A Solution to the Trademark Bottleneck

Unfiltered by | Nov 2013 | Issue #82

Illustration by Chi-Yun Lau

The proliferation of new beer names is hitting a point of absurdity. They range from the unfortunate and campy to the interminably long, and developing new and creative beer names is taking up increasing amounts of brewers’ time. One reason underlying the campaign for wackiness and length stems from a need to create clear space between a brewery and its competitors to protect against trademark disputes. The inevitable overlap of beer names requires brewers to expand their lexicons to new and unusual environs. The brewers I’ve spoken with all lament the need for this process and seem ready for an alternative.

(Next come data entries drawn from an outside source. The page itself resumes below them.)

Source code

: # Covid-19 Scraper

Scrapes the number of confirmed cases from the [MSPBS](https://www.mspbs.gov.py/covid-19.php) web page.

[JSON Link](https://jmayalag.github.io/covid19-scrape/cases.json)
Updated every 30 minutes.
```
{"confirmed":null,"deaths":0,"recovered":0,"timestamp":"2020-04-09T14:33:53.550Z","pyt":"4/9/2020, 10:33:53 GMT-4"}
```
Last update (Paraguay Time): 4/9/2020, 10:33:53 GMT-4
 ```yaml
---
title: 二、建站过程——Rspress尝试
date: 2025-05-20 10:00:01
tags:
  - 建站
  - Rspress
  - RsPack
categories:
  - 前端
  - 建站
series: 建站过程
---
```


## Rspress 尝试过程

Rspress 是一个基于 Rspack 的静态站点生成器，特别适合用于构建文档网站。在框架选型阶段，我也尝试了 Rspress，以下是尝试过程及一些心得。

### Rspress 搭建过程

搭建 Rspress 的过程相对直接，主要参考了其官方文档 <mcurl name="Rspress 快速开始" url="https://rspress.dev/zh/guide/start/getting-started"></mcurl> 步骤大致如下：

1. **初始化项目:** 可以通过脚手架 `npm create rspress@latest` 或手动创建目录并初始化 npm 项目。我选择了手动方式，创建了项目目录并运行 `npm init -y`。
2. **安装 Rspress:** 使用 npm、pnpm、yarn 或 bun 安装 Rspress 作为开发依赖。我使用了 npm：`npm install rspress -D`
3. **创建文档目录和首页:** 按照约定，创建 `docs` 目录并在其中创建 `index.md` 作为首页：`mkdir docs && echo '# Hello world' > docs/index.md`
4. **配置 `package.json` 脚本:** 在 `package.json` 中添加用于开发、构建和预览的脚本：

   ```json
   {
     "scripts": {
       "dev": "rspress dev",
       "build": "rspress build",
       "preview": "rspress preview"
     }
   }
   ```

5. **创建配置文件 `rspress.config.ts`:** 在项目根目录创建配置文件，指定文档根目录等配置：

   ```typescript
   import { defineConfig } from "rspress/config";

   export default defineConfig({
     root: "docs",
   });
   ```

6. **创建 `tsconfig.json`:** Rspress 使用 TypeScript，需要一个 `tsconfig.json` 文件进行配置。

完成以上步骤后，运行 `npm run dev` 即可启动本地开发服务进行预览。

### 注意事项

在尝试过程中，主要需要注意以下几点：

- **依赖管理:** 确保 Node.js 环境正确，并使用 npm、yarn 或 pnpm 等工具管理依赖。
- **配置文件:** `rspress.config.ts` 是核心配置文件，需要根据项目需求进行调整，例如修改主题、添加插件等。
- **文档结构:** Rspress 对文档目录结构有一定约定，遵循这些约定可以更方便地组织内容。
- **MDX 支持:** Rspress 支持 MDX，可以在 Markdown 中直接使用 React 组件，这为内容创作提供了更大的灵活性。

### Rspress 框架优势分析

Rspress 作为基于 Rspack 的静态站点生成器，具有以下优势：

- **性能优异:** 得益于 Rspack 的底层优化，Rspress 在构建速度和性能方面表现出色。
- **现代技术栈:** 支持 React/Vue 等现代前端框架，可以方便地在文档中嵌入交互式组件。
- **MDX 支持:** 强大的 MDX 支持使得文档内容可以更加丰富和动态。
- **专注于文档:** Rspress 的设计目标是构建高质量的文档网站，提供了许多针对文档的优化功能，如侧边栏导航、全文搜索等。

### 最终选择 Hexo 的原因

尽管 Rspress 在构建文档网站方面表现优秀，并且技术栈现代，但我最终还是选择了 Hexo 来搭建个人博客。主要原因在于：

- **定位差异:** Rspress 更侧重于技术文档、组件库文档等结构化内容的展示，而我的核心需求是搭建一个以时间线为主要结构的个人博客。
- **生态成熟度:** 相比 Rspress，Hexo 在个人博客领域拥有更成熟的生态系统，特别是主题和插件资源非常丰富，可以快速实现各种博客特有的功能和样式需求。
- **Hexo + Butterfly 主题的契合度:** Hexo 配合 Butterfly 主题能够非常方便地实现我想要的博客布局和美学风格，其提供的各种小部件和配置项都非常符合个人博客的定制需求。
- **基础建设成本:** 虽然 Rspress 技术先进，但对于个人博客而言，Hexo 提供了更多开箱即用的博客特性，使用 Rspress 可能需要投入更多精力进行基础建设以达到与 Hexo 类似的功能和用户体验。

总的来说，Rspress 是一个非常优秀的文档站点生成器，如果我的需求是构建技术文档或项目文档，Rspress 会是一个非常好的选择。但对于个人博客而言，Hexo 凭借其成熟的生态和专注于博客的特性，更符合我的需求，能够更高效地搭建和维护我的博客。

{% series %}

There is, of course, a simple solution to the trademark problem, one that would also help consumers: Just use a style name. The wine world has long used this approach through its reliance on promoting varietals, such as Chardonnay and Pinot Noir. In an industry with more than 8,000 American wineries, clear advantages can be seen in selling by style. More than three-quarters of American winemakers are considered very small or have limited production; many of them are the brewing equivalent of a nano. With that many different producers and respective brands, the use of anything more than a house name could result in an impossibly large number of wine names to follow. The approach of promoting a brewery name instead of silly and often groan-inducing, individual brand names makes sense, as the house name is the one that brewers want consumers to remember.

This of course would require brewers to work to style, or at least revert back to a closer reliance on them. Unlike the wine world, which appears boxed in by a smaller number of a varietals and the need to classify products by grape types, the beer world has no such limitations. As an IPA needn’t be made with a specific type of hop (the way Chardonnay must be made with a particular type of grape), brewers can still choose from a dazzling number of hop interactions, not to mention different malt bases.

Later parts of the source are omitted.